▶ Work to complete:
Your output should be an exact copy of the records, with no pictures in it.

▶ Listed entries:
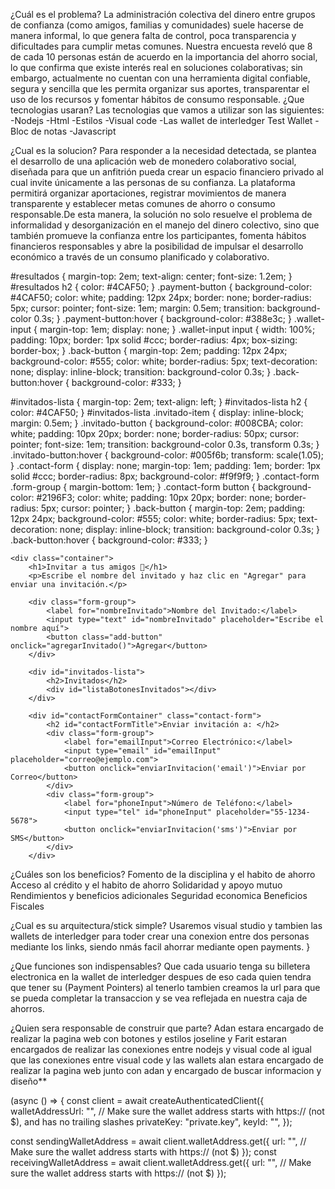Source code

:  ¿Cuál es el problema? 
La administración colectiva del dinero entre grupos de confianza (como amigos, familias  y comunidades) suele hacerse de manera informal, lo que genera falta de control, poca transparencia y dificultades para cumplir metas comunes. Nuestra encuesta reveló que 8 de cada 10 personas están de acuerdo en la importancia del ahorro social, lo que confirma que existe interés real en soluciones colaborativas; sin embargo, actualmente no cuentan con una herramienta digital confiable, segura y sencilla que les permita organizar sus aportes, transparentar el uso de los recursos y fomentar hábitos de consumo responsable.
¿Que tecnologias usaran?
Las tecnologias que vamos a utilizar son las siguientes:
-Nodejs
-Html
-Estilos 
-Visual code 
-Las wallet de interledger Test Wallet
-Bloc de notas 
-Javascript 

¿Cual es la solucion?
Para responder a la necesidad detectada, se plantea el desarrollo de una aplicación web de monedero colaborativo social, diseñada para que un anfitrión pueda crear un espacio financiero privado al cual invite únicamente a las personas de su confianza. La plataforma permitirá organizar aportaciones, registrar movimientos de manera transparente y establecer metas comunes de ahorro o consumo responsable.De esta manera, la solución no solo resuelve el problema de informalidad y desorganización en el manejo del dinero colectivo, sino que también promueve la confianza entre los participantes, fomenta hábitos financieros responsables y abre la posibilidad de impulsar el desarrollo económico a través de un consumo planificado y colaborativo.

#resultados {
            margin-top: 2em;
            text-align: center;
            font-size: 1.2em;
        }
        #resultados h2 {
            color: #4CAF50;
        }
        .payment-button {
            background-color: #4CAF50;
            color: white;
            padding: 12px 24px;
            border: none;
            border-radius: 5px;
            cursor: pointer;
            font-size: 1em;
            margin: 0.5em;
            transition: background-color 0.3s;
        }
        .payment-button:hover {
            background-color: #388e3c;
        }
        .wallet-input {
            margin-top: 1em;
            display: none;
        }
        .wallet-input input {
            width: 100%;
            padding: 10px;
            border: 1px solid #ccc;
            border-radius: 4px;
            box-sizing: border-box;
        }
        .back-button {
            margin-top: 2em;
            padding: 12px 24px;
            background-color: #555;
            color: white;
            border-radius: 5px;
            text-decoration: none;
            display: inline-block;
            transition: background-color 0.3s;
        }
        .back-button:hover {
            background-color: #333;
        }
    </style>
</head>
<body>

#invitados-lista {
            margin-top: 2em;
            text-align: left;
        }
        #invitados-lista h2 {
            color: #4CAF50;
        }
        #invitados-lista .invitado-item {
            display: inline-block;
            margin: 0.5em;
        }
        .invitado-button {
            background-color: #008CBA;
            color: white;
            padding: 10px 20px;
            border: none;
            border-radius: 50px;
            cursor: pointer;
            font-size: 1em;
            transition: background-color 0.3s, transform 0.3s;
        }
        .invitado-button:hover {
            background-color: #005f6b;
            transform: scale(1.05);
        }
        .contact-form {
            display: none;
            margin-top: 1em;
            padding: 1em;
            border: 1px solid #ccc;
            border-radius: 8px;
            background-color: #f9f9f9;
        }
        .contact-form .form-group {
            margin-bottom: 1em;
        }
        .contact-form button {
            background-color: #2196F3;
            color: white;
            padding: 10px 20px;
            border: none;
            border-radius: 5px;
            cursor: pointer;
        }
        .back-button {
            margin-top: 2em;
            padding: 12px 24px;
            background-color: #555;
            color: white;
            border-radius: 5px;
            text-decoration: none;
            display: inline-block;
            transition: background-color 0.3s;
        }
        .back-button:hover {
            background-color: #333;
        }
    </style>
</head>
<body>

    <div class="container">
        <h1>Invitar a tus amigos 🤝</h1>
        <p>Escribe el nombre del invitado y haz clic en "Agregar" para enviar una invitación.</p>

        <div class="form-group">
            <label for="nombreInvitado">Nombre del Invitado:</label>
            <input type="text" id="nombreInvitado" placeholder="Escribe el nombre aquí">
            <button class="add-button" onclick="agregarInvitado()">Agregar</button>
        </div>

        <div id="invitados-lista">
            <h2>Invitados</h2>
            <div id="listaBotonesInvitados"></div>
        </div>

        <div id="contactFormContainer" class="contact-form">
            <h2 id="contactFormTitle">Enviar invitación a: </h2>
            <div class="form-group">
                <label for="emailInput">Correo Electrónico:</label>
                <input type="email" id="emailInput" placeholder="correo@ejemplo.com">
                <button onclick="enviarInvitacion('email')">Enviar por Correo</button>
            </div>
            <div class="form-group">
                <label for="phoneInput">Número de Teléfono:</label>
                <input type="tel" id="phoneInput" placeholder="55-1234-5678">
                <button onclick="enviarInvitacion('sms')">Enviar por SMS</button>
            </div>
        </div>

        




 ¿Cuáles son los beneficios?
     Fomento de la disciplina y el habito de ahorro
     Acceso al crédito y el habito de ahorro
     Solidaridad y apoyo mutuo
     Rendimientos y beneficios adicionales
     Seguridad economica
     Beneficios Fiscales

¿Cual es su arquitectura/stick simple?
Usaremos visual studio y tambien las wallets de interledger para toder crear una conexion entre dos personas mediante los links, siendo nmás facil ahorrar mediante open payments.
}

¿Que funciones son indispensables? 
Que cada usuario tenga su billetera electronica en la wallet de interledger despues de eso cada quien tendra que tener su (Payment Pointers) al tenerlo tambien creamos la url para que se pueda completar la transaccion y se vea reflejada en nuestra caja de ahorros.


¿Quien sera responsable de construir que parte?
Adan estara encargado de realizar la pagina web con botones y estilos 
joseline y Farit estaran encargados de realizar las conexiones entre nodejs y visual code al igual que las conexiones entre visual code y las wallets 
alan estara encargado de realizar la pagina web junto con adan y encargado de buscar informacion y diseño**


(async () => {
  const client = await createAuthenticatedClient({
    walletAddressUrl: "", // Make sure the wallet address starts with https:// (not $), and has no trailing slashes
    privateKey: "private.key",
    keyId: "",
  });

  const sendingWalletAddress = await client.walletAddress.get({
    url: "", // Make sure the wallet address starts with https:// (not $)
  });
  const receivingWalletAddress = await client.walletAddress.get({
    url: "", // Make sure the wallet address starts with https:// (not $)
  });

▶ Solution to this task:
Source code

:  ¿Cuál es el problema? 
La administración colectiva del dinero entre grupos de confianza (como amigos, familias  y comunidades) suele hacerse de manera informal, lo que genera falta de control, poca transparencia y dificultades para cumplir metas comunes. Nuestra encuesta reveló que 8 de cada 10 personas están de acuerdo en la importancia del ahorro social, lo que confirma que existe interés real en soluciones colaborativas; sin embargo, actualmente no cuentan con una herramienta digital confiable, segura y sencilla que les permita organizar sus aportes, transparentar el uso de los recursos y fomentar hábitos de consumo responsable.
¿Que tecnologias usaran?
Las tecnologias que vamos a utilizar son las siguientes:
-Nodejs
-Html
-Estilos 
-Visual code 
-Las wallet de interledger Test Wallet
-Bloc de notas 
-Javascript 

¿Cual es la solucion?
Para responder a la necesidad detectada, se plantea el desarrollo de una aplicación web de monedero colaborativo social, diseñada para que un anfitrión pueda crear un espacio financiero privado al cual invite únicamente a las personas de su confianza. La plataforma permitirá organizar aportaciones, registrar movimientos de manera transparente y establecer metas comunes de ahorro o consumo responsable.De esta manera, la solución no solo resuelve el problema de informalidad y desorganización en el manejo del dinero colectivo, sino que también promueve la confianza entre los participantes, fomenta hábitos financieros responsables y abre la posibilidad de impulsar el desarrollo económico a través de un consumo planificado y colaborativo.

#resultados {
            margin-top: 2em;
            text-align: center;
            font-size: 1.2em;
        }
        #resultados h2 {
            color: #4CAF50;
        }
        .payment-button {
            background-color: #4CAF50;
            color: white;
            padding: 12px 24px;
            border: none;
            border-radius: 5px;
            cursor: pointer;
            font-size: 1em;
            margin: 0.5em;
            transition: background-color 0.3s;
        }
        .payment-button:hover {
            background-color: #388e3c;
        }
        .wallet-input {
            margin-top: 1em;
            display: none;
        }
        .wallet-input input {
            width: 100%;
            padding: 10px;
            border: 1px solid #ccc;
            border-radius: 4px;
            box-sizing: border-box;
        }
        .back-button {
            margin-top: 2em;
            padding: 12px 24px;
            background-color: #555;
            color: white;
            border-radius: 5px;
            text-decoration: none;
            display: inline-block;
            transition: background-color 0.3s;
        }
        .back-button:hover {
            background-color: #333;
        }
    </style>
</head>
<body>

#invitados-lista {
            margin-top: 2em;
            text-align: left;
        }
        #invitados-lista h2 {
            color: #4CAF50;
        }
        #invitados-lista .invitado-item {
            display: inline-block;
            margin: 0.5em;
        }
        .invitado-button {
            background-color: #008CBA;
            color: white;
            padding: 10px 20px;
            border: none;
            border-radius: 50px;
            cursor: pointer;
            font-size: 1em;
            transition: background-color 0.3s, transform 0.3s;
        }
        .invitado-button:hover {
            background-color: #005f6b;
            transform: scale(1.05);
        }
        .contact-form {
            display: none;
            margin-top: 1em;
            padding: 1em;
            border: 1px solid #ccc;
            border-radius: 8px;
            background-color: #f9f9f9;
        }
        .contact-form .form-group {
            margin-bottom: 1em;
        }
        .contact-form button {
            background-color: #2196F3;
            color: white;
            padding: 10px 20px;
            border: none;
            border-radius: 5px;
            cursor: pointer;
        }
        .back-button {
            margin-top: 2em;
            padding: 12px 24px;
            background-color: #555;
            color: white;
            border-radius: 5px;
            text-decoration: none;
            display: inline-block;
            transition: background-color 0.3s;
        }
        .back-button:hover {
            background-color: #333;
        }
    </style>
</head>
<body>

    <div class="container">
        <h1>Invitar a tus amigos 🤝</h1>
        <p>Escribe el nombre del invitado y haz clic en "Agregar" para enviar una invitación.</p>

        <div class="form-group">
            <label for="nombreInvitado">Nombre del Invitado:</label>
            <input type="text" id="nombreInvitado" placeholder="Escribe el nombre aquí">
            <button class="add-button" onclick="agregarInvitado()">Agregar</button>
        </div>

        <div id="invitados-lista">
            <h2>Invitados</h2>
            <div id="listaBotonesInvitados"></div>
        </div>

        <div id="contactFormContainer" class="contact-form">
            <h2 id="contactFormTitle">Enviar invitación a: </h2>
            <div class="form-group">
                <label for="emailInput">Correo Electrónico:</label>
                <input type="email" id="emailInput" placeholder="correo@ejemplo.com">
                <button onclick="enviarInvitacion('email')">Enviar por Correo</button>
            </div>
            <div class="form-group">
                <label for="phoneInput">Número de Teléfono:</label>
                <input type="tel" id="phoneInput" placeholder="55-1234-5678">
                <button onclick="enviarInvitacion('sms')">Enviar por SMS</button>
            </div>
        </div>

        




 ¿Cuáles son los beneficios?
     Fomento de la disciplina y el habito de ahorro
     Acceso al crédito y el habito de ahorro
     Solidaridad y apoyo mutuo
     Rendimientos y beneficios adicionales
     Seguridad economica
     Beneficios Fiscales

¿Cual es su arquitectura/stick simple?
Usaremos visual studio y tambien las wallets de interledger para toder crear una conexion entre dos personas mediante los links, siendo nmás facil ahorrar mediante open payments.
}

¿Que funciones son indispensables? 
Que cada usuario tenga su billetera electronica en la wallet de interledger despues de eso cada quien tendra que tener su (Payment Pointers) al tenerlo tambien creamos la url para que se pueda completar la transaccion y se vea reflejada en nuestra caja de ahorros.


¿Quien sera responsable de construir que parte?
Adan estara encargado de realizar la pagina web con botones y estilos 
joseline y Farit estaran encargados de realizar las conexiones entre nodejs y visual code al igual que las conexiones entre visual code y las wallets 
alan estara encargado de realizar la pagina web junto con adan y encargado de buscar informacion y diseño**


(async () => {
  const client = await createAuthenticatedClient({
    walletAddressUrl: "", // Make sure the wallet address starts with https:// (not $), and has no trailing slashes
    privateKey: "private.key",
    keyId: "",
  });

  const sendingWalletAddress = await client.walletAddress.get({
    url: "", // Make sure the wallet address starts with https:// (not $)
  });
  const receivingWalletAddress = await client.walletAddress.get({
    url: "", // Make sure the wallet address starts with https:// (not $)
  });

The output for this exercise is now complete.